Requirement: The expected output is a verbatim reprint of the lines from the beginning of the data that follows through the line that contains "## The Development of VR shopping".

● ● ●

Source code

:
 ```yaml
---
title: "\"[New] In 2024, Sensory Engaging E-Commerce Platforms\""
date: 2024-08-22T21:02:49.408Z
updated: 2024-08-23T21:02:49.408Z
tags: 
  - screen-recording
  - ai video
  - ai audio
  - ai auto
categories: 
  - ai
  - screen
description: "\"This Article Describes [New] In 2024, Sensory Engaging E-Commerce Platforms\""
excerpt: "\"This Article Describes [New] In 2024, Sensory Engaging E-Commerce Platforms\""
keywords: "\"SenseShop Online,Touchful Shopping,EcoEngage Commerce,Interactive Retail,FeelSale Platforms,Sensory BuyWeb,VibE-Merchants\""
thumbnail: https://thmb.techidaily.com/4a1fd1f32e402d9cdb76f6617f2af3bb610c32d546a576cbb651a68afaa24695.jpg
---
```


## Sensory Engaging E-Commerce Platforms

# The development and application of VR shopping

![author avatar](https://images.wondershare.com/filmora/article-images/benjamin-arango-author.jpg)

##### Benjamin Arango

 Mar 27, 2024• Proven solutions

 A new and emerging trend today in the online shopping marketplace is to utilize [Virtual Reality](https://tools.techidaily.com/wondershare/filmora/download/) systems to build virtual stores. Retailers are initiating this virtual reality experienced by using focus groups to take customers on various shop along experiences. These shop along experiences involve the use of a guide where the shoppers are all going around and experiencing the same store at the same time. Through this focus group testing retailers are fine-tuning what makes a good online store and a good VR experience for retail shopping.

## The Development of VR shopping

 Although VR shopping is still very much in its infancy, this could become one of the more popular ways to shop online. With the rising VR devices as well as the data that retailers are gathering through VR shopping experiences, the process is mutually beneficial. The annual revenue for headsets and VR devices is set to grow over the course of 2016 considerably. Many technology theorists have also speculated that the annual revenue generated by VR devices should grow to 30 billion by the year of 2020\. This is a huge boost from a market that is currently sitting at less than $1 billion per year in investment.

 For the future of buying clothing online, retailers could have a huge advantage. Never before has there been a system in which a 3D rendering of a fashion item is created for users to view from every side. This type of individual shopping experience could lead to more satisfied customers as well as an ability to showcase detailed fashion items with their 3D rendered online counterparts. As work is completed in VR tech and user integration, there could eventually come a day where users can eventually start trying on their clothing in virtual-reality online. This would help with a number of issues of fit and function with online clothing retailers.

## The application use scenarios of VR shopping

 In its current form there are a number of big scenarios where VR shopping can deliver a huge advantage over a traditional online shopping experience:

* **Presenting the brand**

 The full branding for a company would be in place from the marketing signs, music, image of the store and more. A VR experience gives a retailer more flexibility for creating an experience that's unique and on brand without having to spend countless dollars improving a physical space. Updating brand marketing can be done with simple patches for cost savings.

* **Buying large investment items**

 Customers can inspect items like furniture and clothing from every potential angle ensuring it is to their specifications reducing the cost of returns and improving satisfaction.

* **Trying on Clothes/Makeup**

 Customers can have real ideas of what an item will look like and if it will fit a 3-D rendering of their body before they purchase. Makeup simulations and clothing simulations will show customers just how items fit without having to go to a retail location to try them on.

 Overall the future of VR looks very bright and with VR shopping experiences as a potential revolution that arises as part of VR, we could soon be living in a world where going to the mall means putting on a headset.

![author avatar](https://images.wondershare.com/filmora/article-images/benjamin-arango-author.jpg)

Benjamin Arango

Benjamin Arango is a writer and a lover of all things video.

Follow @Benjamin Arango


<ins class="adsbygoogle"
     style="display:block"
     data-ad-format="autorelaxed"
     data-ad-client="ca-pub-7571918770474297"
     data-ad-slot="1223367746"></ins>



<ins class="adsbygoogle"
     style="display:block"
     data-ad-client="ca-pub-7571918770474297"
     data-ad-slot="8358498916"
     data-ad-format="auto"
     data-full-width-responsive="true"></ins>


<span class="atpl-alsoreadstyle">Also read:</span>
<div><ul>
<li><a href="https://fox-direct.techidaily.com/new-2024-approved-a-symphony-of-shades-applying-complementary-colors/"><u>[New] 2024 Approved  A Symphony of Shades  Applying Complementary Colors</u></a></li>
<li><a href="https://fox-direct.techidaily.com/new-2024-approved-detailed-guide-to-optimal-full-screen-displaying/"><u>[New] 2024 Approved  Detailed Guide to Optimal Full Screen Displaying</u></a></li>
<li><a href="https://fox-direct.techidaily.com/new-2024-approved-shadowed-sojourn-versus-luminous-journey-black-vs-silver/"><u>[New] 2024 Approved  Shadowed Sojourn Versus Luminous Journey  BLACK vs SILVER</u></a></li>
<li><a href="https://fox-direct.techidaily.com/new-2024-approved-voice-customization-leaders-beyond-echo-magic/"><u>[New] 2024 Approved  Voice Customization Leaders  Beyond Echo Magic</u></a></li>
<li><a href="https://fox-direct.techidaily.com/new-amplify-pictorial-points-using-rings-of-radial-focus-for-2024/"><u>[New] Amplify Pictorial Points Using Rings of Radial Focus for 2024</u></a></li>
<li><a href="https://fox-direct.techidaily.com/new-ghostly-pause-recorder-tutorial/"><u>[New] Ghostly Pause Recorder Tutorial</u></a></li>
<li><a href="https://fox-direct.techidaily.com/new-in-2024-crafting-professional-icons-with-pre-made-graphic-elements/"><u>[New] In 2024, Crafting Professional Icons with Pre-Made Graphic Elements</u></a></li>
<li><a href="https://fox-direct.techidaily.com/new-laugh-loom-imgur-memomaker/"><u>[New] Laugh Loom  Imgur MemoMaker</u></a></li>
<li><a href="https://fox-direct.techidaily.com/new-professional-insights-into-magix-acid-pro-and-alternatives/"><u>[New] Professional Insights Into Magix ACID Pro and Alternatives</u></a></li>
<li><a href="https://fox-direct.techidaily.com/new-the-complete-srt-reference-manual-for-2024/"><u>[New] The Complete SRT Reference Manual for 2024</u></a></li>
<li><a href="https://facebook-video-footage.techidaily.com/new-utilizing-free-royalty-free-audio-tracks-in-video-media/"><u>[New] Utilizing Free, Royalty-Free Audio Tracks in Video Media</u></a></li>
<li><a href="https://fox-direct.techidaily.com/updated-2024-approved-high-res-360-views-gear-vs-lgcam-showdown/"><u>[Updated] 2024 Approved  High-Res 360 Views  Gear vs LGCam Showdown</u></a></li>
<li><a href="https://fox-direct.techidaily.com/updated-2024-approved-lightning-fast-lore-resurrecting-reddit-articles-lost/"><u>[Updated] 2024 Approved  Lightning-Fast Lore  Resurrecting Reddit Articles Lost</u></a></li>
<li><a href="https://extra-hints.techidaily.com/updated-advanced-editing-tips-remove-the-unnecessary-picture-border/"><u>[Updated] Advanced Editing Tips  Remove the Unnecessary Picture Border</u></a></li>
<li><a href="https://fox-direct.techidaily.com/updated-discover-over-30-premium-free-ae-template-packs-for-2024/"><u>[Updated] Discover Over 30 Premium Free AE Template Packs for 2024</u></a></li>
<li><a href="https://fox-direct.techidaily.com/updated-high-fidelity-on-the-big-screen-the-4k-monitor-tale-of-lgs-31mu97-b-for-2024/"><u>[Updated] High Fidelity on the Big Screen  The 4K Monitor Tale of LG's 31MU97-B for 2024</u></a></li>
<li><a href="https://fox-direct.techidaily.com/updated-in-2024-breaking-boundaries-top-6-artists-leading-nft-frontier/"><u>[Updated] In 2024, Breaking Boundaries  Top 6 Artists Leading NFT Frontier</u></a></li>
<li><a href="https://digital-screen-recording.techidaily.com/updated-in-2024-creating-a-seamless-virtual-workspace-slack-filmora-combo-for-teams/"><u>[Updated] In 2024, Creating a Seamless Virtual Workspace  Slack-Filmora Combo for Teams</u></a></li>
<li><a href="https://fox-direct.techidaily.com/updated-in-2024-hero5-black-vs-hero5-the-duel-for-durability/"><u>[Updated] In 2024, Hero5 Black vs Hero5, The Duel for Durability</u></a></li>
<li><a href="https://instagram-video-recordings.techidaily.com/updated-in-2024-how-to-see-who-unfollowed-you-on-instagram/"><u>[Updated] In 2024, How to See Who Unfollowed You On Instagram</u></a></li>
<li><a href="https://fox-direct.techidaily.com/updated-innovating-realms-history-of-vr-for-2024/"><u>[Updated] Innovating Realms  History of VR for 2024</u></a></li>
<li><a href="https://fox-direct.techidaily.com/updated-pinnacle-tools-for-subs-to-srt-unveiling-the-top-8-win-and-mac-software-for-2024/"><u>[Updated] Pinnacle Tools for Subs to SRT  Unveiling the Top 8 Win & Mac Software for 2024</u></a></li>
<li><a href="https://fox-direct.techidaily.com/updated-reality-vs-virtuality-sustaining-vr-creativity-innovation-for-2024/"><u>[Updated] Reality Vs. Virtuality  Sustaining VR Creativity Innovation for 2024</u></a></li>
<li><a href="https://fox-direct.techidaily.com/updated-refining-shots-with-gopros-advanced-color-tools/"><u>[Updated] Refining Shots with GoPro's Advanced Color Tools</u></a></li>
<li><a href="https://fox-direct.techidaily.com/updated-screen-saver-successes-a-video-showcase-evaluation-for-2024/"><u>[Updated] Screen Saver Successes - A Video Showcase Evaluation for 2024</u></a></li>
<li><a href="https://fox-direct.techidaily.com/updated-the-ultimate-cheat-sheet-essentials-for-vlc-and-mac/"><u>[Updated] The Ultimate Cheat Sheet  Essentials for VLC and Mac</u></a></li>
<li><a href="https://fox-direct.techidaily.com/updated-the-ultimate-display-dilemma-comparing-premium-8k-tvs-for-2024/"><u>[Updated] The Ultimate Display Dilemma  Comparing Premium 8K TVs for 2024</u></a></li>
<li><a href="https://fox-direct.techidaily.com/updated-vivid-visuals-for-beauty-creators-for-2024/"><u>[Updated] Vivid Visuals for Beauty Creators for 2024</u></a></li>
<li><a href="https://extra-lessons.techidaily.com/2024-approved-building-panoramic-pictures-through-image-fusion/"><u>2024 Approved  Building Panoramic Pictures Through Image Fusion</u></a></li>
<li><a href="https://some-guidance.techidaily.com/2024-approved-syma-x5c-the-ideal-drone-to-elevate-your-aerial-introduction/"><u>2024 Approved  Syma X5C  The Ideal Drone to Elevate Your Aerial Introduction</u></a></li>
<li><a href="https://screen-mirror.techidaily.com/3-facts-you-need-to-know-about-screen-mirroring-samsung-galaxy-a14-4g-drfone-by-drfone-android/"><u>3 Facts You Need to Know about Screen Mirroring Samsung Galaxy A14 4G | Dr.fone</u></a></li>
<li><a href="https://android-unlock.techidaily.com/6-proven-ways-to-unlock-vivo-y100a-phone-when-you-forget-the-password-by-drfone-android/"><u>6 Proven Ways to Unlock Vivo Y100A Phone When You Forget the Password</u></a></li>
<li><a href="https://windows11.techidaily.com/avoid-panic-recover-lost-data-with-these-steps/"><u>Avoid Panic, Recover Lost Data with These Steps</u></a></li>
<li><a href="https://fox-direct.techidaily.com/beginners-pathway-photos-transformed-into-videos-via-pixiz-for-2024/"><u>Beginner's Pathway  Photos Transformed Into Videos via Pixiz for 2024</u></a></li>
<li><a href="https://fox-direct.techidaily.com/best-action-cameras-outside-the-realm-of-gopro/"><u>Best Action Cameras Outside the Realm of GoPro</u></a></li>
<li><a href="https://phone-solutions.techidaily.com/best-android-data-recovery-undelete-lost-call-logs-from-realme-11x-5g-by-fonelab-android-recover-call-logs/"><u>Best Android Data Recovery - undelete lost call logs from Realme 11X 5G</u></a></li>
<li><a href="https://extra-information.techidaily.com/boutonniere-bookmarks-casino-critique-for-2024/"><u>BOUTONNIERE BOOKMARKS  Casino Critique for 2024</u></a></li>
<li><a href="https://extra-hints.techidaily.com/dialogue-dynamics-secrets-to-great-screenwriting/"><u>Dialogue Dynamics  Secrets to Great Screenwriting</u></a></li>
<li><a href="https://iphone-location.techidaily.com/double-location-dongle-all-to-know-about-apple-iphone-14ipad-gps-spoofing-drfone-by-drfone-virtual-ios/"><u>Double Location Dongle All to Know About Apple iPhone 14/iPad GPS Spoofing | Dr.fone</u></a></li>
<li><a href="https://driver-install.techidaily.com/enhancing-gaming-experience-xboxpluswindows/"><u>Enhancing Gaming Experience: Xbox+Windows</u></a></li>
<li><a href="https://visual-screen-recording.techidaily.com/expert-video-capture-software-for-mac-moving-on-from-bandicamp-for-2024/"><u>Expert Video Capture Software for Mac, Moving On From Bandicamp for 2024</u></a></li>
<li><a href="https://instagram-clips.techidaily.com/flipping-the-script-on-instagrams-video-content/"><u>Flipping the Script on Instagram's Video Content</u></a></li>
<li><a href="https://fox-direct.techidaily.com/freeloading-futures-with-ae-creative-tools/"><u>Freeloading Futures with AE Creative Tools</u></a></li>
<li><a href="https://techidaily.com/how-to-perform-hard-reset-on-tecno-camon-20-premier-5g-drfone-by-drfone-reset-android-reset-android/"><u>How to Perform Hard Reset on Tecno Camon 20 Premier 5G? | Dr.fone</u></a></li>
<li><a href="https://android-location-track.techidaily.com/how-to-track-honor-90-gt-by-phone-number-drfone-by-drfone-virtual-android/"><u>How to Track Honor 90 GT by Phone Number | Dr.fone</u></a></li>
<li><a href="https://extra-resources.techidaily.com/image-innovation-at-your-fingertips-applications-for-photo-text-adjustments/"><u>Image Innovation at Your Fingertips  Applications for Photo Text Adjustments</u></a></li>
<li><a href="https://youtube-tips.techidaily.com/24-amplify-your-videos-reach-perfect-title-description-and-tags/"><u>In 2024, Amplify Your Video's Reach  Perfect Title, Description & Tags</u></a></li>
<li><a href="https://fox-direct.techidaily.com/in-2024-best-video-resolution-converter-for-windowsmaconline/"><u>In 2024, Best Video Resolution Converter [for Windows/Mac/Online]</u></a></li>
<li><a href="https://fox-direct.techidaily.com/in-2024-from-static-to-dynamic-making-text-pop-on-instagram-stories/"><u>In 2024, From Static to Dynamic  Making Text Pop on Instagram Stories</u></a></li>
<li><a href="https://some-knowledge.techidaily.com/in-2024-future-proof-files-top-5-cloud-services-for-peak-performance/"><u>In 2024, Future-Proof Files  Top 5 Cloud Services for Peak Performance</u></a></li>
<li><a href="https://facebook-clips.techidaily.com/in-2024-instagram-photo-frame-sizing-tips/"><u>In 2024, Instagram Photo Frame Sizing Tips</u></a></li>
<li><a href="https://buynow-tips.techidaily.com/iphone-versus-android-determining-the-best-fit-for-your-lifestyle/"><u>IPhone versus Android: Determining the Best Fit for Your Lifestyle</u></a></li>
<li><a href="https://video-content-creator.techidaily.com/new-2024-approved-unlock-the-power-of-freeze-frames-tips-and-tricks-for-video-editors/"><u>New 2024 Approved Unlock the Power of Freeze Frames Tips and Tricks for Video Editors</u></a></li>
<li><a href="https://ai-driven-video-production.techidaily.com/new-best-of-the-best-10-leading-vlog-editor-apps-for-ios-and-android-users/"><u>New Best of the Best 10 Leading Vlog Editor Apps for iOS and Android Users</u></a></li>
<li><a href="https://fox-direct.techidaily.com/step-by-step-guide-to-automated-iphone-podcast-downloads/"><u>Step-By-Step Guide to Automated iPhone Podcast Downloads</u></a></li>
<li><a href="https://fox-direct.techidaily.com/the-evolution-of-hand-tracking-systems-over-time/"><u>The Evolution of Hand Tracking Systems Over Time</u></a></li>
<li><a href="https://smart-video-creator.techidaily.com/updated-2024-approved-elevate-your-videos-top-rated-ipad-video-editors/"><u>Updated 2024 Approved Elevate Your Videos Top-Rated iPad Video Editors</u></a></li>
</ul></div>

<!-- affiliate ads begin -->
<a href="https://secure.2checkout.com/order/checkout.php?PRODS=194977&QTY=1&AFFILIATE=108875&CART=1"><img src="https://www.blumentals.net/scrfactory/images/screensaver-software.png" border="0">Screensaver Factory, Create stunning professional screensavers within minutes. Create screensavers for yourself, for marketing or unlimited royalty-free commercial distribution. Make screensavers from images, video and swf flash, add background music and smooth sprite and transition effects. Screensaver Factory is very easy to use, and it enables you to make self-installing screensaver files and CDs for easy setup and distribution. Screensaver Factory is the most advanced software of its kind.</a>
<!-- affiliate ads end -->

● ● ●

The completed task:
Source code

:
 ```yaml
---
title: "\"[New] In 2024, Sensory Engaging E-Commerce Platforms\""
date: 2024-08-22T21:02:49.408Z
updated: 2024-08-23T21:02:49.408Z
tags: 
  - screen-recording
  - ai video
  - ai audio
  - ai auto
categories: 
  - ai
  - screen
description: "\"This Article Describes [New] In 2024, Sensory Engaging E-Commerce Platforms\""
excerpt: "\"This Article Describes [New] In 2024, Sensory Engaging E-Commerce Platforms\""
keywords: "\"SenseShop Online,Touchful Shopping,EcoEngage Commerce,Interactive Retail,FeelSale Platforms,Sensory BuyWeb,VibE-Merchants\""
thumbnail: https://thmb.techidaily.com/4a1fd1f32e402d9cdb76f6617f2af3bb610c32d546a576cbb651a68afaa24695.jpg
---
```


## Sensory Engaging E-Commerce Platforms

# The development and application of VR shopping

![author avatar](https://images.wondershare.com/filmora/article-images/benjamin-arango-author.jpg)

##### Benjamin Arango

 Mar 27, 2024• Proven solutions

 A new and emerging trend today in the online shopping marketplace is to utilize [Virtual Reality](https://tools.techidaily.com/wondershare/filmora/download/) systems to build virtual stores. Retailers are initiating this virtual reality experienced by using focus groups to take customers on various shop along experiences. These shop along experiences involve the use of a guide where the shoppers are all going around and experiencing the same store at the same time. Through this focus group testing retailers are fine-tuning what makes a good online store and a good VR experience for retail shopping.

## The Development of VR shopping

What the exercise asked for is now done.